Does great AR lead to sales? Yes!
Updated: May 2
The holy grail. The brass ring. The pot of gold at the end of the rainbow.
Everything in your business comes down to a buyer handing over their precious budget dollars to you in exchange for something that solves their problems and gives them great opportunities. It’s pretty simple. Everything you do is geared towards that magic moment.
And, whether you know it or not, analysts are in your deals. Analysts advise buyers, and if you are absent from their mind, you are losing that deal. Competitors that position themselves well are reaping the benefits. You can play the game too. You can outplay it.
B2B Tech Buying Ecosystem
The image shows VENDORS on one side and BUYERS on the other.
At the top of the image are yellow arrows representing all the communications that go from the vendor to the buyer directly (sales and marketing communications) and indirectly (through media, bloggers, etc.)
At the bottom of the columns it gets more interesting. This is where the vendor executives and SMEs talk to the buyer executives and SMEs - the people that hold the purse and make the decisions. The important guys. Often an industry analyst is in the loop in a powerful way. Vendor leaders demonstrate strengths and differentiation to the analyst and build advocacy. Buyers seek the opinion of analysts to help with their technology strategies and vendor decisions. The analyst wields extreme power to influence these decisions by mentioning or validating vendors.
A little story. Years before I was in AR, I worked at a mid-sized enterprise and took over the customer reference program, securing referenceable accounts for sales and marketing.

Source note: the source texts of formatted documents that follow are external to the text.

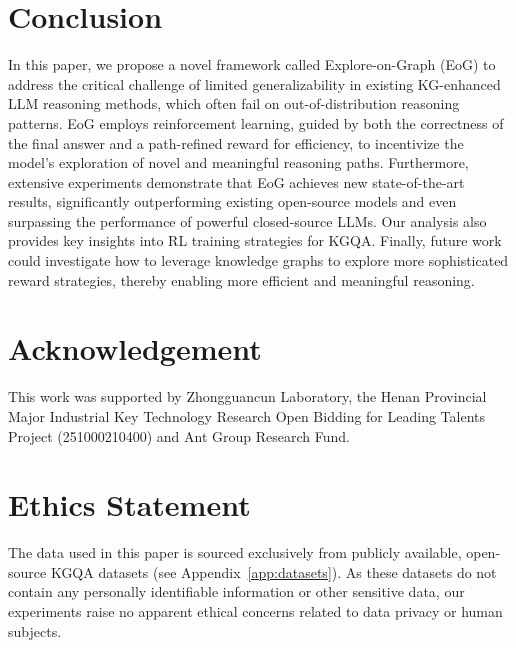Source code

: \section{Conclusion}
In this paper, we propose a novel framework called
Explore-on-Graph (EoG) to address the critical challenge of limited generalizability in existing KG-enhanced LLM reasoning methods, which often fail on out-of-distribution reasoning patterns.
EoG employs reinforcement learning, guided by both the correctness of the final answer and a path-refined reward for efficiency, to incentivize the model's exploration of novel and meaningful reasoning paths.
Furthermore, extensive experiments demonstrate that EoG achieves new state-of-the-art results, significantly outperforming existing open-source models and even surpassing the performance of powerful closed-source LLMs. Our analysis also provides key insights into RL training strategies for KGQA. 
Finally, future work could investigate how to leverage knowledge graphs to explore more sophisticated reward strategies, thereby enabling more efficient and meaningful reasoning.



\section*{Acknowledgement}

This work was supported by Zhongguancun Laboratory, the Henan Provincial Major Industrial Key Technology Research Open Bidding for Leading Talents Project (251000210400) and Ant Group Research Fund.

\section*{Ethics Statement}

The data used in this paper is sourced exclusively from publicly available, open-source KGQA datasets (see Appendix~\ref{app:datasets}). As these datasets do not contain any personally identifiable information or other sensitive data, our experiments raise no apparent ethical concerns related to data privacy or human subjects.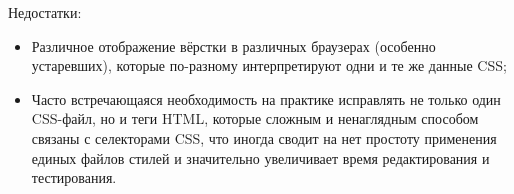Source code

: Недостатки:
\begin{itemize}
	\item Различное отображение вёрстки в различных браузерах (особенно устаревших), которые по-разному интерпретируют одни и те же данные CSS;
	\item Часто встречающаяся необходимость на практике исправлять не только один CSS-файл, но и теги HTML, которые сложным и ненаглядным способом связаны с селекторами CSS, что иногда сводит на нет простоту применения единых файлов стилей и значительно увеличивает время редактирования и тестирования.
\end{itemize}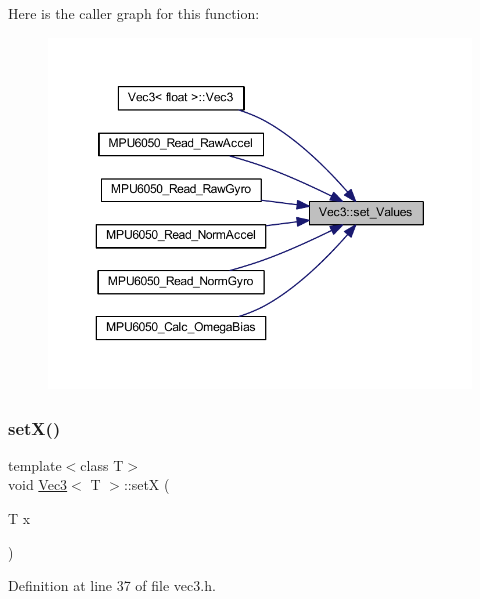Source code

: Here is the caller graph for this function\+:
\nopagebreak
\begin{figure}[H]
\begin{center}
\leavevmode
\includegraphics[width=350pt]{class_vec3_ae581dad3aa1a885da7538582a3324d3a_icgraph}
\end{center}
\end{figure}
\mbox{\label{class_vec3_a2d66e34e1ad4be888821158541fcd2ea}} 
\subsubsection{\texorpdfstring{setX()}{setX()}}
{\footnotesize\ttfamily template$<$class T$>$ \\
void \mbox{\hyperlink{class_vec3}{Vec3}}$<$ T $>$\+::setX (\begin{DoxyParamCaption}\item[{T}]{x }\end{DoxyParamCaption})\hspace{0.3cm}{\ttfamily [inline]}}



Definition at line 37 of file vec3.\+h.

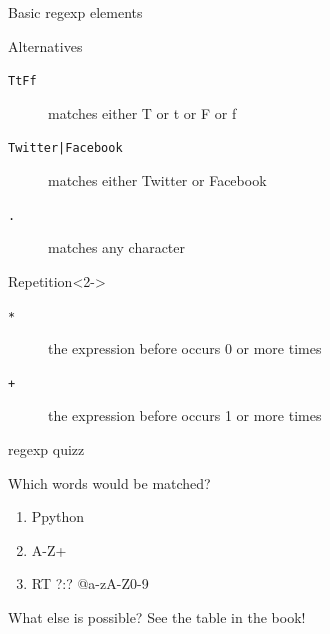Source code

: \documentclass[handout]{beamer}
\begin{document}
\begin{frame}{Basic regexp elements}
\begin{block}{Alternatives}
\begin{description}
\item[{\tt{\lbrack TtFf\rbrack}}] matches either T or t or F or f
\item[{\tt{Twitter|Facebook}}] matches either Twitter or Facebook
\item[{\tt{.}}] matches any character
\end{description}
\end{block}
\begin{block}{Repetition}<2->
\begin{description}
\item[{\tt{*}}] the expression before occurs 0 or more times
\item[{\tt{+}}] the expression before occurs 1 or more times
\end{description}
\end{block}
\end{frame}

\begin{frame}{regexp quizz}
\begin{block}{Which words would be matched?}
\tt
\begin{enumerate}
\item<1-> \lbrack Pp\rbrack ython
\item<2-> \lbrack A-Z\rbrack +
\item<3-> RT ?:? @\lbrack a-zA-Z0-9\rbrack *
\end{enumerate}
\end{block}
\end{frame}

\begin{frame}{What else is possible?}
See the table in the book!
\end{frame}
\end{document}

I was rebuilding the program and had the opportunity to talk to an expert analyst about my strategy. He gave me insights on how to structure and run the program, and then asked what technology I was planning to use to manage all the data. There were two major vendors providing reference program software and we talked about the pros and cons of each. Then he asked if I was familiar with xyz company. They were a startup in the space and he thought their solution could be a good match. I hadn’t heard of them, I doubt anyone had. Well, I contacted the startup, spoke to the founder, was impressed, and ended up buying from them. I never would have known or or considered the vendor without the analyst’s mention and advocacy.
I think back on that as I work with every startup fighting to get attention.
While analyst relations helps your business in so many different ways, in one sense it comes down to driving that buying experience. We provide strong and compelling briefings to the analyst to build the confidence they need to advocate for us. We work hard to perform well in evaluation reports (like the Gartner Magic Quadrant or Forrester Wave) to show the market we have the analyst’s stamp of approval. We get their feedback to make our offerings, strategy, message stronger. We engage them to speak about our market or write thought leadership papers about industry issues to demonstrate third party validation for our concepts.
It’s all in the interest of making more magic moments happen with the buyer. It all comes down to driving sales. That’s what really counts in the end.
While measuring this impact is very difficult and tends to be anecdotal, the dynamic is happening all the time. One analyst might have 10-15 private buyer conversations a week. 10-15 opportunities to mention you - or your competitor. As vendors we are not privy to these conversations, but they are absolutely happening.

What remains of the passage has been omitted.